**Instructions to follow**
Lower down are entries containing pictures. Copy exactly, without those pictures, the lines from the line with "## Search action on main screen" through the line with "If you are using".
::::::::::
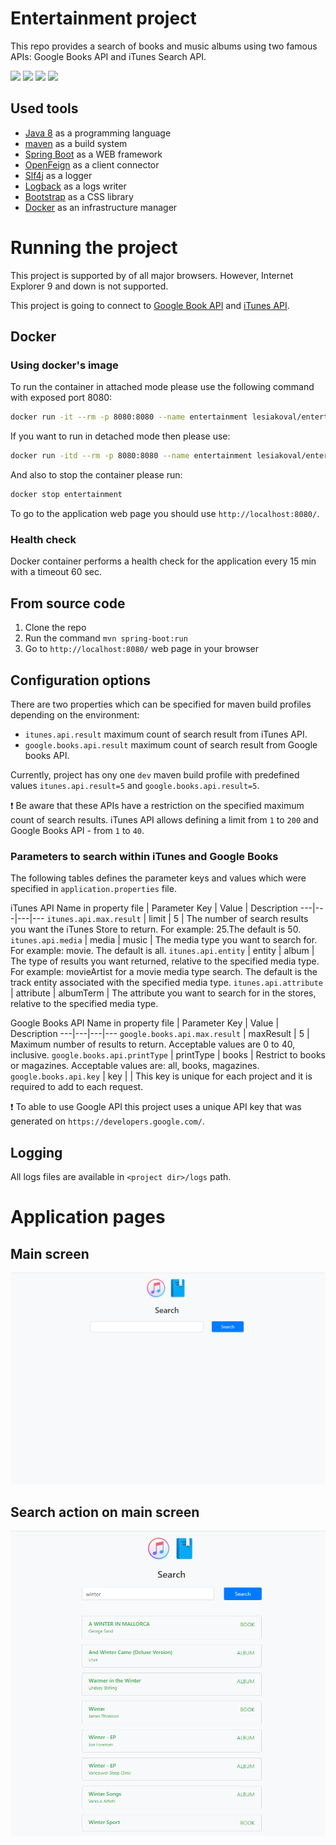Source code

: # Entertainment project
This repo provides a search of books and music albums using two famous APIs: Google Books API and iTunes Search API.

![](https://img.shields.io/github/license/extsoft/jcat.svg)
![](https://img.shields.io/docker/automated/extsoft/jcat.svg)
![](https://img.shields.io/docker/build/extsoft/jcat.svg)
![](https://travis-ci.org/extsoft/jcat.svg?branch=master)

## Used tools
- [Java 8](http://www.oracle.com/technetwork/java/javase/overview/java8-2100321.html) as a programming language
- [maven](https://maven.apache.org) as a build system
- [Spring Boot](https://spring.io/projects/spring-boot) as a WEB framework
- [OpenFeign](https://github.com/OpenFeign/feign) as a client connector
- [Slf4j](https://maven.apache.org) as a logger
- [Logback](http://logback.qos.ch/) as a logs writer
- [Bootstrap](https://getbootstrap.com/) as a CSS library
- [Docker](https://www.docker.com) as an infrastructure manager

# Running the project
This project is supported by of all major browsers. However, Internet Explorer 9 and down is not supported.

This project is going to connect to [Google Book API](https://developers.google.com/books/docs/v1/reference/volumes/list) and [iTunes API](https://affiliate.itunes.apple.com/resources/documentation/itunes-store-web-service-search-api/#searching).

## Docker
### Using docker's image
To run the container in attached mode please use the following command with exposed port 8080:
```bash
docker run -it --rm -p 8080:8080 --name entertainment lesiakoval/entertainment:0.0.1
```

If you want to run in detached mode then please use:
```bash
docker run -itd --rm -p 8080:8080 --name entertainment lesiakoval/entertainment:0.0.1
```
And also to stop the container please run:
```bash
docker stop entertainment
```

To go to the application  web page you should use `http://localhost:8080/`.

### Health check
Docker container performs a health check for the application every 15 min with a timeout 60 sec.

## From source code
1. Clone the repo
2. Run the command `mvn spring-boot:run`
3. Go to `http://localhost:8080/` web page in your browser

## Configuration options
There are two properties which can be specified for maven build profiles depending on the environment:
- `itunes.api.result` maximum count of search result from iTunes API.
- `google.books.api.result` maximum count of search result from Google books API.

Currently, project has ony one `dev` maven build profile with predefined values `itunes.api.result=5` 
and `google.books.api.result=5`.

:exclamation: Be aware that these APIs have a restriction on the specified maximum count of search results. iTunes API allows defining a limit from `1` to `200` and Google Books API - from `1` to `40`. 

### Parameters to search within iTunes and Google Books
The following tables defines the parameter keys and values which were specified in `application.properties` file.

iTunes API
Name in property file | Parameter Key | Value | Description 
---|---|---|---
`itunes.api.max.result` | limit | 5 | The number of search results you want the iTunes Store to return. For example: 25.The default is 50.
`itunes.api.media` | media | music | The media type you want to search for. For example: movie. The default is all.
`itunes.api.entity` | entity | album | 	The type of results you want returned, relative to the specified media type. For example: movieArtist for a movie media type search. The default is the track entity associated with the specified media type.
`itunes.api.attribute` | attribute | albumTerm | The attribute you want to search for in the stores, relative to the specified media type.

Google Books API
Name in property file | Parameter Key | Value | Description 
---|---|---|---
`google.books.api.max.result` | maxResult | 5 | Maximum number of results to return. Acceptable values are 0 to 40, inclusive.
`google.books.api.printType` | printType | books | 	Restrict to books or magazines. Acceptable values are: all, books, magazines.
`google.books.api.key` | key | <key value> | This key is unique for each project and it is required to add to each request.

:exclamation: To able to use Google API this project uses a unique API key that was generated on `https://developers.google.com/`.

## Logging
All logs files are available in `<project dir>/logs` path.

# Application pages
## Main screen
![](docs/pages/main.png)

## Search action on main screen
![](docs/pages/search.png)
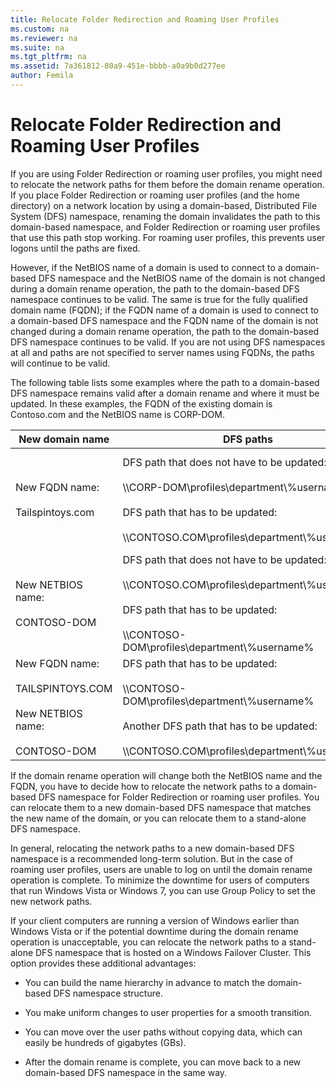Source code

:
 ```yaml
---
title: Relocate Folder Redirection and Roaming User Profiles
ms.custom: na
ms.reviewer: na
ms.suite: na
ms.tgt_pltfrm: na
ms.assetid: 7a361812-80a9-451e-bbbb-a0a9b0d277ee
author: Femila
---
```

# Relocate Folder Redirection and Roaming User Profiles
  If you are using Folder Redirection or roaming user profiles, you might need to relocate the network paths for them before the domain rename operation. If you place Folder Redirection or roaming user profiles \(and the home directory\) on a network location by using a domain\-based, Distributed File System \(DFS\) namespace, renaming the domain invalidates the path to this domain\-based namespace, and Folder Redirection or roaming user profiles that use this path stop working. For roaming user profiles, this prevents user logons until the paths are fixed.  
  
 However, if the NetBIOS name of a domain is used to connect to a domain\-based DFS namespace and the NetBIOS name of the domain is not changed during a domain rename operation, the path to the domain\-based DFS namespace continues to be valid. The same is true for the fully qualified domain name \(FQDN\); if the FQDN name of a domain is used to connect to a domain\-based DFS namespace and the FQDN name of the domain is not changed during a domain rename operation, the path to the domain\-based DFS namespace continues to be valid. If you are not using DFS namespaces at all and paths are not specified to server names using FQDNs, the paths will continue to be valid.  
  
 The following table lists some examples where the path to a domain\-based DFS namespace remains valid after a domain rename and where it must be updated. In these examples, the FQDN of the existing domain is Contoso.com and the NetBIOS name is CORP\-DOM.  
  
|New domain name|DFS paths|Server paths|  
|---------------------|---------------|------------------|  
|New FQDN name:<br /><br /> Tailspintoys.com|DFS path that does not have to be updated:<br /><br /> \\\\CORP\-DOM\\profiles\\department\\%username%<br /><br /> DFS path that has to be updated:<br /><br /> \\\\CONTOSO.COM\\profiles\\department\\%username%|Server path that does not have to be updated:<br /><br /> \\\\CON\-FIL01\\profiles\\department\\%username%<br /><br /> Server path that has to be updated:<br /><br /> \\\\CON\-FIL01.CONTOSO.COM\\profiles\\department\\%username%|  
|New NETBIOS name:<br /><br /> CONTOSO\-DOM|DFS path that does not have to be updated:<br /><br /> \\\\CONTOSO.COM\\profiles\\department\\%username%<br /><br /> DFS path that has to be updated:<br /><br /> \\\\CONTOSO\-DOM\\profiles\\department\\%username%|Server path that does not have to be updated:<br /><br /> \\\\CON\-FIL01.CONTOSO.COM\\profiles\\department\\%username%<br /><br /> Another server path that does not have to be updated:<br /><br /> \\\\CON\-FIL01\\profiles\\department\\%username%|  
|New FQDN name:<br /><br /> TAILSPINTOYS.COM<br /><br /> New NETBIOS name:<br /><br /> CONTOSO\-DOM|DFS path that has to be updated:<br /><br /> \\\\CONTOSO\-DOM\\profiles\\department\\%username%<br /><br /> Another DFS path that has to be updated:<br /><br /> \\\\CONTOSO.COM\\profiles\\department\\%username%|Server path that does not have to be updated:<br /><br /> \\\\CON\-FIL01\\profiles\\department\\%username%<br /><br /> Server path that has to be updated:<br /><br /> \\\\CON\-FIL01.CONTOSO.COM\\profiles\\department\\%username%|  
  
 If the domain rename operation will change both the NetBIOS name and the FQDN, you have to decide how to relocate the network paths to a domain\-based DFS namespace for Folder Redirection or roaming user profiles. You can relocate them to a new domain\-based DFS namespace that matches the new name of the domain, or you can relocate them to a stand\-alone DFS namespace.  
  
 In general, relocating the network paths to a new domain\-based DFS namespace is a recommended long\-term solution. But in the case of roaming user profiles, users are unable to log on until the domain rename operation is complete. To minimize the downtime for users of computers that run Windows Vista or Windows 7, you can use Group Policy to set the new network paths.  
  
 If your client computers are running a version of Windows earlier than Windows Vista or if the potential downtime during the domain rename operation is unacceptable, you can relocate the network paths to a stand\-alone DFS namespace that is hosted on a Windows Failover Cluster. This option provides these additional advantages:  
  
-   You can build the name hierarchy in advance to match the domain\-based DFS namespace structure.  
  
-   You make uniform changes to user properties for a smooth transition.  
  
-   You can move over the user paths without copying data, which can easily be hundreds of gigabytes \(GBs\).  
  
-   After the domain rename is complete, you can move back to a new domain\-based DFS namespace in the same way.  
  
  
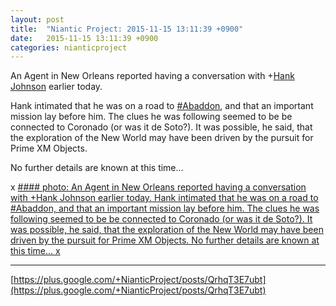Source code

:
 ```yaml
---
layout: post
title:  "Niantic Project: 2015-11-15 13:11:39 +0900"
date:   2015-11-15 13:11:39 +0900
categories: nianticproject
---
```

An Agent in New Orleans reported having a conversation with +[Hank Johnson](https://plus.google.com/117792105926525258257 "") earlier today.

Hank intimated that he was on a road to [#Abaddon](https://plus.google.com/s/%23Abaddon ""), and that an important mission lay before him. The clues he was following seemed to be be connected to Coronado (or was it de Soto?). It was possible, he said, that the exploration of the New World may have been driven by the pursuit for Prime XM Objects.

No further details are known at this time...

x
[#### photo: An Agent in New Orleans reported having a conversation with +Hank Johnson earlier today.
Hank intimated that he was on a road to #Abaddon, and that an important mission lay before him. The clues he was following seemed to be be connected to Coronado (or was it de Soto?). It was possible, he said, that the exploration of the New World may have been driven by the pursuit for Prime XM Objects.
No further details are known at this time...
x](https://lh3.googleusercontent.com/-HbLl0PeGc1c/VkgF7aCc_gI/AAAAAAAAhg4/Atn8f8C9Jps/w800-h800/Road.jpg "")
- - -
[https://plus.google.com/+NianticProject/posts/QrhqT3E7ubt](https://plus.google.com/+NianticProject/posts/QrhqT3E7ubt)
::::::::::
**Answer below**
## Search action on main screen
![](docs/pages/search.png)
Source code

:
 ```yaml
---
title: Relocate Folder Redirection and Roaming User Profiles
ms.custom: na
ms.reviewer: na
ms.suite: na
ms.tgt_pltfrm: na
ms.assetid: 7a361812-80a9-451e-bbbb-a0a9b0d277ee
author: Femila
---
```

# Relocate Folder Redirection and Roaming User Profiles
  If you are using Folder Redirection or roaming user profiles, you might need to relocate the network paths for them before the domain rename operation. If you place Folder Redirection or roaming user profiles \(and the home directory\) on a network location by using a domain\-based, Distributed File System \(DFS\) namespace, renaming the domain invalidates the path to this domain\-based namespace, and Folder Redirection or roaming user profiles that use this path stop working. For roaming user profiles, this prevents user logons until the paths are fixed.  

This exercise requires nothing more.